Kuyumculuk, sadece değerli metalleri ve alaşımlarının işlenmesi değildir. Kuyumculuk, başta altın ve pırlanta olmak üzere, değerli-değersiz, metal ve metal olmayan maddelerin ve taşların işlenerek takı veya yatırım aracı olarak kullanılan ürünlere dönüştürülmesi sanatıdır. İnsanoğlu çevresini ve kendini güzelleştirme ihtiyacı içerisindedir. Kuyumculuk bu ihtiyacın karşılanmasında önemli rol oynar.
Kuyumculuğun Doğuşu
Değerli madenler, değerli ve yarı değerli taşlar, insanlık tarihi boyunca kimi zaman zenginlik, kimi zaman güzelliğin ve asaletin simgesi olarak işlendi ve kullanıldı. Takının tarihi, günümüzden 30.000 yıl önceye, Üst Paleolitik Çağ'a kadar uzanımaktadır. Fakat uzmanlar, gerçek anlamıyla Kuyumculuğun, Mısır'da, Mezopotamya'da, ve Anadolu'da, M.Ö. 4. binyılın sonlarına doğru başladığını belirtiyorlar.
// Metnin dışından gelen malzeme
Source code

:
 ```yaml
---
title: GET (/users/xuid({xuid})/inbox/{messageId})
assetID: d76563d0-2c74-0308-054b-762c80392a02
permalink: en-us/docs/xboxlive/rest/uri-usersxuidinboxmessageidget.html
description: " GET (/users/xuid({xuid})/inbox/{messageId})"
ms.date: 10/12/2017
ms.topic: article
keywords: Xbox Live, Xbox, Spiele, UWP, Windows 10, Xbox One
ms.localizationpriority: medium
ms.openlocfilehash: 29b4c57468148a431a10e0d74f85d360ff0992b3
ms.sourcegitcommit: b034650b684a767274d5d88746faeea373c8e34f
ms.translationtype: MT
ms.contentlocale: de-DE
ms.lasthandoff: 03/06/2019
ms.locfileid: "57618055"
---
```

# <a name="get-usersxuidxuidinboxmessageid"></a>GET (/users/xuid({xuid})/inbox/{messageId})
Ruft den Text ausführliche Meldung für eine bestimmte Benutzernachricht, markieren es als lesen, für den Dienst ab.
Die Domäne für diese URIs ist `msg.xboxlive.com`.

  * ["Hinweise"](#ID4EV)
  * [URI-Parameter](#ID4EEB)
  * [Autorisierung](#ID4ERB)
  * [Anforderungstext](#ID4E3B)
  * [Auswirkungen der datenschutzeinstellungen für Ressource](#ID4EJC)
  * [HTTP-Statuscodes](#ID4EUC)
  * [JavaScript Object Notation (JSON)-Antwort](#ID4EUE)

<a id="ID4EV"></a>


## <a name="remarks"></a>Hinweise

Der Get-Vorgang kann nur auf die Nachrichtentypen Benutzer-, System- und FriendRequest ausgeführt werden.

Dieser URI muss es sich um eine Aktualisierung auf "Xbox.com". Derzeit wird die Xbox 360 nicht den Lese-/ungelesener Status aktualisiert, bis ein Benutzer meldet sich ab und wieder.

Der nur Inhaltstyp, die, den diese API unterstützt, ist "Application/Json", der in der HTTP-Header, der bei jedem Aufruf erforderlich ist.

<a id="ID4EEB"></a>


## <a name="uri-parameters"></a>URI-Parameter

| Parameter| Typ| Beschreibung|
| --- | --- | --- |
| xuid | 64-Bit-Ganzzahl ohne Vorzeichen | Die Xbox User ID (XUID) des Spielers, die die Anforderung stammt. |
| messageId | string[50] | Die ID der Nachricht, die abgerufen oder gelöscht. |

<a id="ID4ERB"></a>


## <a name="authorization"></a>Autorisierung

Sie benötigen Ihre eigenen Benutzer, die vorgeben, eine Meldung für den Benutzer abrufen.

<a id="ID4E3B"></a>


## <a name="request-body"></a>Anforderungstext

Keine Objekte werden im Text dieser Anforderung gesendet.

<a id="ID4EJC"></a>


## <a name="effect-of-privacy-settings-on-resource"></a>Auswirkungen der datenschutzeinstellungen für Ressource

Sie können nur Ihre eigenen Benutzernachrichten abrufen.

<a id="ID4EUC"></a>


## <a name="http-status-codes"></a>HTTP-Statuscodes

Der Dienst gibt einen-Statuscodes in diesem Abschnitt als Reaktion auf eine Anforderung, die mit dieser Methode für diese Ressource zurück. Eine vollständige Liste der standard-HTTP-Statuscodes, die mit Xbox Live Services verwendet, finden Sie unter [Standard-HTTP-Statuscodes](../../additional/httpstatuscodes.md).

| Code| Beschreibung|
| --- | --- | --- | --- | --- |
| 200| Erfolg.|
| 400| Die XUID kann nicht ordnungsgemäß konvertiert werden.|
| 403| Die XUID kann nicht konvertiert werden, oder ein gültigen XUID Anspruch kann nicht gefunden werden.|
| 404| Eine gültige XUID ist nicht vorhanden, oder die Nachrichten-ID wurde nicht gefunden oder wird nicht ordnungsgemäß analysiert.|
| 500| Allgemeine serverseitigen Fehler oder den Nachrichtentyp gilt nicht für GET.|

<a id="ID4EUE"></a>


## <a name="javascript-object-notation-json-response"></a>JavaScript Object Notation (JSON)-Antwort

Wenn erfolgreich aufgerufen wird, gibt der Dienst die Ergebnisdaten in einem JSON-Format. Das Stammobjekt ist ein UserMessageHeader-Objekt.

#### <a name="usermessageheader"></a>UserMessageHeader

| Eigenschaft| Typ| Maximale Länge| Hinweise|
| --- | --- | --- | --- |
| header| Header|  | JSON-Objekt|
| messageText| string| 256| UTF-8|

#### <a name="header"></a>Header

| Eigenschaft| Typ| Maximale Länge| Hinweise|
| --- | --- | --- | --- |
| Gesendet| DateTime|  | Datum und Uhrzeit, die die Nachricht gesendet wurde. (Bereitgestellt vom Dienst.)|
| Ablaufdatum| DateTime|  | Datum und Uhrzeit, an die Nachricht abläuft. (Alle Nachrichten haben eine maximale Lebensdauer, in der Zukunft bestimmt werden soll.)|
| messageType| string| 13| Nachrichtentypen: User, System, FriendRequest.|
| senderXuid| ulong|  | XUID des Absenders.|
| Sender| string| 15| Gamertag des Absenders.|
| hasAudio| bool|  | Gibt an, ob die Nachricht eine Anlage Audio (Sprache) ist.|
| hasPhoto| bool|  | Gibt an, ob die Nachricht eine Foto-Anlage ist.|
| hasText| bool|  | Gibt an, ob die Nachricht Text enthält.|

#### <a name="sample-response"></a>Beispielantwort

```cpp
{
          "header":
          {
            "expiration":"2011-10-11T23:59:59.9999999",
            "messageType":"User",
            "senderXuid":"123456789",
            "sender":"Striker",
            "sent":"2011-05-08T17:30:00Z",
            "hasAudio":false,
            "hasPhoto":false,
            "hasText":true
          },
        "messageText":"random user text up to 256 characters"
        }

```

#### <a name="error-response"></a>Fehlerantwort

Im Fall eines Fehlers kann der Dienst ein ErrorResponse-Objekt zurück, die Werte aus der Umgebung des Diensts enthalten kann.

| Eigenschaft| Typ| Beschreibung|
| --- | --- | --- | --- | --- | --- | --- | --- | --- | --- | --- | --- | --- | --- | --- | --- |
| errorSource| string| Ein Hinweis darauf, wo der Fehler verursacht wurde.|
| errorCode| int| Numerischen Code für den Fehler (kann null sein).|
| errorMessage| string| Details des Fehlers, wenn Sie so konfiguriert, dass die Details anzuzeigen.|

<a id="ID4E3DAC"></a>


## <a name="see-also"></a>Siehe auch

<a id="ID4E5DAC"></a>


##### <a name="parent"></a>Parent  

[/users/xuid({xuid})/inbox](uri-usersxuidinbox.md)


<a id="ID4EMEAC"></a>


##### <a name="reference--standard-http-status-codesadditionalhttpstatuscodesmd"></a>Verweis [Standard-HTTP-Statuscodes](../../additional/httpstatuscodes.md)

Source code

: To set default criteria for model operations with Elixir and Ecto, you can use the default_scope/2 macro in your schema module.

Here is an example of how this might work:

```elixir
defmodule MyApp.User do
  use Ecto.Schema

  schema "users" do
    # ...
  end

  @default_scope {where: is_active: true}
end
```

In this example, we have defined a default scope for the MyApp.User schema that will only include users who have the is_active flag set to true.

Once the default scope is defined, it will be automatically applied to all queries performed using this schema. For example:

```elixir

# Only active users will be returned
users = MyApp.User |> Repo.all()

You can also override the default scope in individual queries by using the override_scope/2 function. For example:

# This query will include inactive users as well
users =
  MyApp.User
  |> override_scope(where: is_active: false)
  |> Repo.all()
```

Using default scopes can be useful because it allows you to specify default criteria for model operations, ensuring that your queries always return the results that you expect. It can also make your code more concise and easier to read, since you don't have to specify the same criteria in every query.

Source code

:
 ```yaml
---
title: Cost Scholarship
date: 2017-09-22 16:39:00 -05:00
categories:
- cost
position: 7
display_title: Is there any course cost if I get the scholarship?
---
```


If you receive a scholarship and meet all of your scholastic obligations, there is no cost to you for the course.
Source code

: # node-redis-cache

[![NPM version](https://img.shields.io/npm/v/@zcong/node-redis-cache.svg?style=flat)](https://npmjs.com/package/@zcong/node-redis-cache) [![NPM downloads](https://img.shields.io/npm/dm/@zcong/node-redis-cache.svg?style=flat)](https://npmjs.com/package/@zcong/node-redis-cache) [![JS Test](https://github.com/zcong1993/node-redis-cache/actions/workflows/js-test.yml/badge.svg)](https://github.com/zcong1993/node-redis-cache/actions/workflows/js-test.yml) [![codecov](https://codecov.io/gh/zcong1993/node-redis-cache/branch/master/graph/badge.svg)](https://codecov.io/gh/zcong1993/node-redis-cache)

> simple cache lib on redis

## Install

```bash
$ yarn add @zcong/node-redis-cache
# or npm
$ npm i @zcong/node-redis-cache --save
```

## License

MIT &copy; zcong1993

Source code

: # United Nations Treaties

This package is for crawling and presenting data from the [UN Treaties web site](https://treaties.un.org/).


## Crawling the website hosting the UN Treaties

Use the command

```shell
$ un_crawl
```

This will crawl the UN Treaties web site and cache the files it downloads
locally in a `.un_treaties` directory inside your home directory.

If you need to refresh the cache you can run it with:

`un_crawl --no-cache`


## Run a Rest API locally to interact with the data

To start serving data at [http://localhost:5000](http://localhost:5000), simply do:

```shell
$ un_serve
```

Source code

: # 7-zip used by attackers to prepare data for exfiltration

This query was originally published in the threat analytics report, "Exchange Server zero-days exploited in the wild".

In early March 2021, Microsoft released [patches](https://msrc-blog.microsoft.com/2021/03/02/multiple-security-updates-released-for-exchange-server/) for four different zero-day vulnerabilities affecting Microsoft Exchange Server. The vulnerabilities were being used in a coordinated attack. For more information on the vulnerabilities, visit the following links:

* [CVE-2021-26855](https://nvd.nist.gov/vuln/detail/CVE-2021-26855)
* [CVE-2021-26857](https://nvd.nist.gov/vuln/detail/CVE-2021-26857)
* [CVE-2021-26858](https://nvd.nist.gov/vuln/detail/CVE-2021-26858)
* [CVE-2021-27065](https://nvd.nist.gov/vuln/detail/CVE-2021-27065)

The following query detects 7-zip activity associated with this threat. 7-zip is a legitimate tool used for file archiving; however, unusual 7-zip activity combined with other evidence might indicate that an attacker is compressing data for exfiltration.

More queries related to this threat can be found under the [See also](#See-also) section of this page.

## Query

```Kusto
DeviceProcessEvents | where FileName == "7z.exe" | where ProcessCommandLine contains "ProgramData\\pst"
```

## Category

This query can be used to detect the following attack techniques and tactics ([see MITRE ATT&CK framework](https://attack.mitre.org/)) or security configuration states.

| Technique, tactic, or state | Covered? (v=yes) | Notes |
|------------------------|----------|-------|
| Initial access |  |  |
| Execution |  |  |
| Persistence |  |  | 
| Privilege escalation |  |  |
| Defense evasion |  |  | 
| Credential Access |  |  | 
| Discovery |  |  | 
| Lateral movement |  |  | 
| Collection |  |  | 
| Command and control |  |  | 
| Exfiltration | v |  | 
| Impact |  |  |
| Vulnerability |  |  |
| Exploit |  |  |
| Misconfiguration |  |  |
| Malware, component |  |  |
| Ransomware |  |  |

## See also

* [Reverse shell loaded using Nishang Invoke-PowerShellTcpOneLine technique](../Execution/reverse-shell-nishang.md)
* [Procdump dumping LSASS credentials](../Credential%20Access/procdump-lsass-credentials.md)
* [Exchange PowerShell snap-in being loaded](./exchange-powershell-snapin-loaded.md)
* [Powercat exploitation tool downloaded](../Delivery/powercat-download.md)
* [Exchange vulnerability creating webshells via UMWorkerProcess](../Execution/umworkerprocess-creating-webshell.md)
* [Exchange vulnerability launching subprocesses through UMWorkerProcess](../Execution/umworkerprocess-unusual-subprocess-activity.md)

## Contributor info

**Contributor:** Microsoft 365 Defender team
Antik Takı'ların karmaşık kompozisyonları, ayrıntılı ve özenli işçilikleri incelendiğinde, akla bu takıların hangi aletlerle ve hangi teknik bilgiyle yapıldığı sorusu geliyor. İnsanın yaratıcı gücünün bir uzantısı olan bu teknik gelişimler, aynı zamanda insanın çevresindeki malzeme ile savaşımının da bir göstergesidir. Teknik ve insan Kültürün en eski çağlarından itibaren adeta iç içedirler.
Eski çağların Kuyumucu ustaları, saf altını döverek zar gibi inceltebiliyorlardı. Varak ve varak kaplama denilen bu teknik Mısırlılar, Çinliler, Yunanlılar tarafından kullanılmıştı. İslam sanatında altın ve gümüş varaklar, ahşap ve metal eşyanın yanı sıra minyatürlerin renklendirilmesinde, baskı motiflerinde ve elyazmalarında geniş ölçüde kullanılmıştı.
Kuyumculuk tarihinin başlangıcı gibi Kabul edilebilecek varakçılık sanatı, 19. yüzyıl sonlarında savaş döneminin ekonomik sıkıntıları ve değişen sosyo-kültürel koşullarda geriledi ve unutuldu.
Kuyumculuğun tarihi, doğal olarak sayısız tekniklerle dolu. Günümüz kuyumculuğunda seri ve standart üretim için kullanılan santrifüj veya vakum gibi döküm tekniklerinin temeli olan kaybolan mum tekniği, delikli süslemeler yapmak için kullanılan ajur, kazıma tekniği, taneleme anlamına gelen granülasyon ya da Türk kuyumculuğundaki karşılığıyla güherse, tombaklama ve mine tekniği bunların belli başlıları...
Uşak-Lydia hazinesi ya da popüler adı ile "Karun Hazinesi" Anadolu'da kuyumculuk ve kullanılan aletlerle ilgili önemli bilgiler sunmaktadır. Bu hazine içinde yer alan iki tane bronz üfleme borusu ile takı ve heykelcilik üretiminde kullanılan 30 parça bronz kalıptan oluşan kuyumcu aletleri özel bir öneme sahiptir. Bronz üfleme boruları metalin ergitilmesi sırasında körük uçlarına takılıyordu. Bulunan kalıpların bir bölümü stampa pinçonlarıydı. Bir bölümü de kalıp üzerine konulan ince soy metal levhaların, çekiçlenerek formunu alması için kullanılan dövme kalıplarıydı.